The highly conserved cluster miR-221 and 222 has been reported in HCC, liver of NASH patients [5,6] and they are believed to affect tumorigenesis process [6]. To provide evidence that miR-221/22 are functionally related to NASH progression Yanan Cao and coworkers performed both targeted inhibition of miR-221/222 by locked nucleic acid (LNA)-anti-miRNA and re-expression of miR-221/222 in vivo [2]. These elegant experiments provided a clear role for the miR-221/222 cluster in NASH pathogenesis.

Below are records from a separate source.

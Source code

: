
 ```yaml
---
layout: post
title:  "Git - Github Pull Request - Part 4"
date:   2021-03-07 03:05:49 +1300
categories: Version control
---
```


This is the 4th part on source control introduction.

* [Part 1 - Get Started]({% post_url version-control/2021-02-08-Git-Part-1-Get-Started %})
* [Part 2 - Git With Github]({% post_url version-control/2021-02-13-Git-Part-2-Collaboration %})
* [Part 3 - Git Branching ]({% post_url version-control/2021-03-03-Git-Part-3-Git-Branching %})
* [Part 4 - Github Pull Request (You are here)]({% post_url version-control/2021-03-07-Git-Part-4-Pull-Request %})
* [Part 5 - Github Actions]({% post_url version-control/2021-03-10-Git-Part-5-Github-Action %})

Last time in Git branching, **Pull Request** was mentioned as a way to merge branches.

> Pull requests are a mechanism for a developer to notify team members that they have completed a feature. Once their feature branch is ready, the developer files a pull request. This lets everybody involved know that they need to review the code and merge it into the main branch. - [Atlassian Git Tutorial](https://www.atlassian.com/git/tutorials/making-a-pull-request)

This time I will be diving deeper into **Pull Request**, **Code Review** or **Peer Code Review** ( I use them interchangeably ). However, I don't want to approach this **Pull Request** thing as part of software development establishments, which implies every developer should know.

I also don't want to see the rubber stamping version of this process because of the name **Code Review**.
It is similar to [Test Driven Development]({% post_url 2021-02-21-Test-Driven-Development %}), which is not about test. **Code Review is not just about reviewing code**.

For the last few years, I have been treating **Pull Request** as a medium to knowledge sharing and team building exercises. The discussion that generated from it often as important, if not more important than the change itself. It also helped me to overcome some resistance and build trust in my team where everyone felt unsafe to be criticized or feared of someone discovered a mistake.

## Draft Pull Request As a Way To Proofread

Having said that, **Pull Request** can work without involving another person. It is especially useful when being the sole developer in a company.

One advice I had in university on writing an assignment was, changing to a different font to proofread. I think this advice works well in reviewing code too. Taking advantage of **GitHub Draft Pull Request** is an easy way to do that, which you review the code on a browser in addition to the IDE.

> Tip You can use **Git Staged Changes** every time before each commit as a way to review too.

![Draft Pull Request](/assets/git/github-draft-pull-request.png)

Furthermore, the miR-221/222 inhibitors could be candidate in miRNA-based gene therapies for the intervention of NASH.
Given the broad effects of miR-221/222 they also looked for target genes and among many candidates that were involved in metabolic and inflammatory pathways such as PGC-1b (Ppargc1b), glucose-6-phosphatase-α (G6pc), Ddit4 and Bmf, they focused on Timp3 (tissue inhibitor of metalloproteinase 3). Timp3 is a secreted protein that once bound to extracellular matrix retains the ability to block activation of several cell-membrane metalloproteases such as ADAM-17, the TNF-alpha converting enzyme, and other members of the ADAM family which control EGFR and NOTCH signaling pathways. Experimental models revealed that lack of TIMP3 accelerate the onset and progression of NASH while forcing its expression restrains hepatic inflammation, lipid deposition and fibrosis.

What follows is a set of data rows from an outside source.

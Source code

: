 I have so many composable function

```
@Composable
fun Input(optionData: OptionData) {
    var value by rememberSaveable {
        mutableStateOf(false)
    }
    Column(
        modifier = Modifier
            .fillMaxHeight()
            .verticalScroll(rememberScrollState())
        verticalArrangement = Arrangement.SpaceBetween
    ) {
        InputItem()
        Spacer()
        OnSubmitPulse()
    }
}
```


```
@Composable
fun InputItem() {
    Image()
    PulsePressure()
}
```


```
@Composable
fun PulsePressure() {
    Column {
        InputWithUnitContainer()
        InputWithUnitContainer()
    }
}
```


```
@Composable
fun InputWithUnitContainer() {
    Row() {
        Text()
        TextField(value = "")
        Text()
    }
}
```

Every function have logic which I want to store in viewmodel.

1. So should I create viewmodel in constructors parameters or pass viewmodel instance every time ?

To provide a direct clue between miR-221/222 and Timp3 in vivo Yanan and coworkers inhibited Timp3 expression in mice lacking miR-221/222 which lost the protection from steatohepatitis. This pleasingly simple experiment clearly evidenced a loop between miR-221/222 and Timp3 which has important clinical and therapeutic implications,
NASH diagnosis has several drawbacks, the most important is the need of a liver biopsy to obtain a slice of tissue large enough to show the typical features of steatohepatitis such as necrosis and cell ballooning. Works from several laboratories are trying to improve this limitation using biomarker i.e. circulating factors that are highly sensitive and specific. Gut microbiome derived metabolites and RNA derived molecules are promising candidates [[7], [8], [9]]. Circulating microRNAs are therefore emerging as potential biomarkers to be added to other clinical measurements such as liver elastography to improve risk prediction in NAFLD subjects.

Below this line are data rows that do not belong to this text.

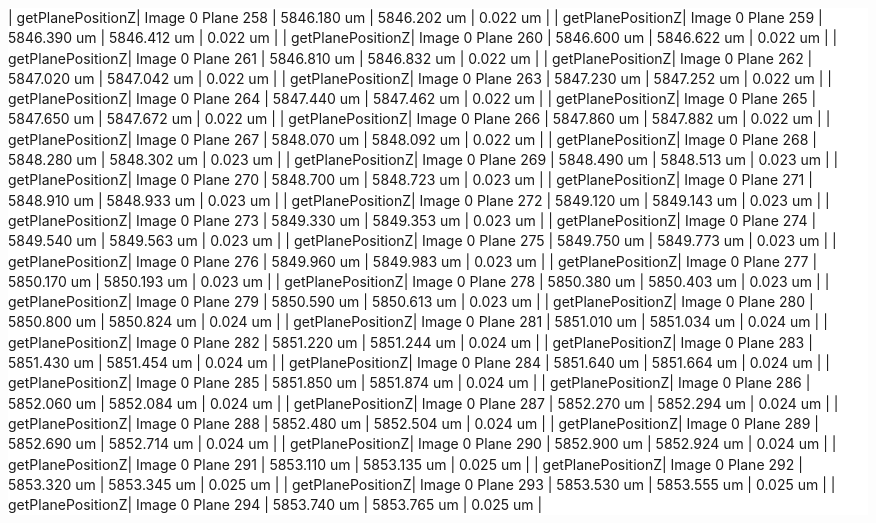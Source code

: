 | getPlanePositionZ| Image 0 Plane 258 | 5846.180 um | 5846.202 um | 0.022 um |
| getPlanePositionZ| Image 0 Plane 259 | 5846.390 um | 5846.412 um | 0.022 um |
| getPlanePositionZ| Image 0 Plane 260 | 5846.600 um | 5846.622 um | 0.022 um |
| getPlanePositionZ| Image 0 Plane 261 | 5846.810 um | 5846.832 um | 0.022 um |
| getPlanePositionZ| Image 0 Plane 262 | 5847.020 um | 5847.042 um | 0.022 um |
| getPlanePositionZ| Image 0 Plane 263 | 5847.230 um | 5847.252 um | 0.022 um |
| getPlanePositionZ| Image 0 Plane 264 | 5847.440 um | 5847.462 um | 0.022 um |
| getPlanePositionZ| Image 0 Plane 265 | 5847.650 um | 5847.672 um | 0.022 um |
| getPlanePositionZ| Image 0 Plane 266 | 5847.860 um | 5847.882 um | 0.022 um |
| getPlanePositionZ| Image 0 Plane 267 | 5848.070 um | 5848.092 um | 0.022 um |
| getPlanePositionZ| Image 0 Plane 268 | 5848.280 um | 5848.302 um | 0.023 um |
| getPlanePositionZ| Image 0 Plane 269 | 5848.490 um | 5848.513 um | 0.023 um |
| getPlanePositionZ| Image 0 Plane 270 | 5848.700 um | 5848.723 um | 0.023 um |
| getPlanePositionZ| Image 0 Plane 271 | 5848.910 um | 5848.933 um | 0.023 um |
| getPlanePositionZ| Image 0 Plane 272 | 5849.120 um | 5849.143 um | 0.023 um |
| getPlanePositionZ| Image 0 Plane 273 | 5849.330 um | 5849.353 um | 0.023 um |
| getPlanePositionZ| Image 0 Plane 274 | 5849.540 um | 5849.563 um | 0.023 um |
| getPlanePositionZ| Image 0 Plane 275 | 5849.750 um | 5849.773 um | 0.023 um |
| getPlanePositionZ| Image 0 Plane 276 | 5849.960 um | 5849.983 um | 0.023 um |
| getPlanePositionZ| Image 0 Plane 277 | 5850.170 um | 5850.193 um | 0.023 um |
| getPlanePositionZ| Image 0 Plane 278 | 5850.380 um | 5850.403 um | 0.023 um |
| getPlanePositionZ| Image 0 Plane 279 | 5850.590 um | 5850.613 um | 0.023 um |
| getPlanePositionZ| Image 0 Plane 280 | 5850.800 um | 5850.824 um | 0.024 um |
| getPlanePositionZ| Image 0 Plane 281 | 5851.010 um | 5851.034 um | 0.024 um |
| getPlanePositionZ| Image 0 Plane 282 | 5851.220 um | 5851.244 um | 0.024 um |
| getPlanePositionZ| Image 0 Plane 283 | 5851.430 um | 5851.454 um | 0.024 um |
| getPlanePositionZ| Image 0 Plane 284 | 5851.640 um | 5851.664 um | 0.024 um |
| getPlanePositionZ| Image 0 Plane 285 | 5851.850 um | 5851.874 um | 0.024 um |
| getPlanePositionZ| Image 0 Plane 286 | 5852.060 um | 5852.084 um | 0.024 um |
| getPlanePositionZ| Image 0 Plane 287 | 5852.270 um | 5852.294 um | 0.024 um |
| getPlanePositionZ| Image 0 Plane 288 | 5852.480 um | 5852.504 um | 0.024 um |
| getPlanePositionZ| Image 0 Plane 289 | 5852.690 um | 5852.714 um | 0.024 um |
| getPlanePositionZ| Image 0 Plane 290 | 5852.900 um | 5852.924 um | 0.024 um |
| getPlanePositionZ| Image 0 Plane 291 | 5853.110 um | 5853.135 um | 0.025 um |
| getPlanePositionZ| Image 0 Plane 292 | 5853.320 um | 5853.345 um | 0.025 um |
| getPlanePositionZ| Image 0 Plane 293 | 5853.530 um | 5853.555 um | 0.025 um |
| getPlanePositionZ| Image 0 Plane 294 | 5853.740 um | 5853.765 um | 0.025 um |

Given that miR-221/222 are increased in HCC the targeted inhibition of miR-221/222 by locked nucleic acid (LNA)-anti-miRNA paves the way to clinical applications [10]. Since RNA is a gene regulator that can be edited, it has the potential to be translated to the clinical practice. Today RNA therapeutics is already in clinical trials in liver related disorders such as familial hypercholesterolemia, diabetes mellitus and hypertriglyceridemia.
Future work will establish whether measuring circulating miR-221/222 will improve diagnosis and treatment of NASH and related complications.
Conflict of Interest
None.
Acknowledgements
M.F. research was in part funded by Ministry of Education, University and Research (MIUR) Progetti di Ricerca di Interesse Nazionale (PRIN) protocol number 2015MPESJS_004.
Contributor Information
Rossella Menghini, Email: menghini@med.uniroma2.it.
Massimo Federici, Email: federicm@uniroma2.it.
References
- 1.Friedman S.L., Neuschwander-Tetri B.A., Rinella M., Sanyal A.J. Mechanisms of NAFLD development and therapeutic strategies. Nat Med. 2018 Jul;24(7):908–922. doi: 10.1038/s41591-018-0104-9. [DOI] [PMC free article] [PubMed] [Google Scholar]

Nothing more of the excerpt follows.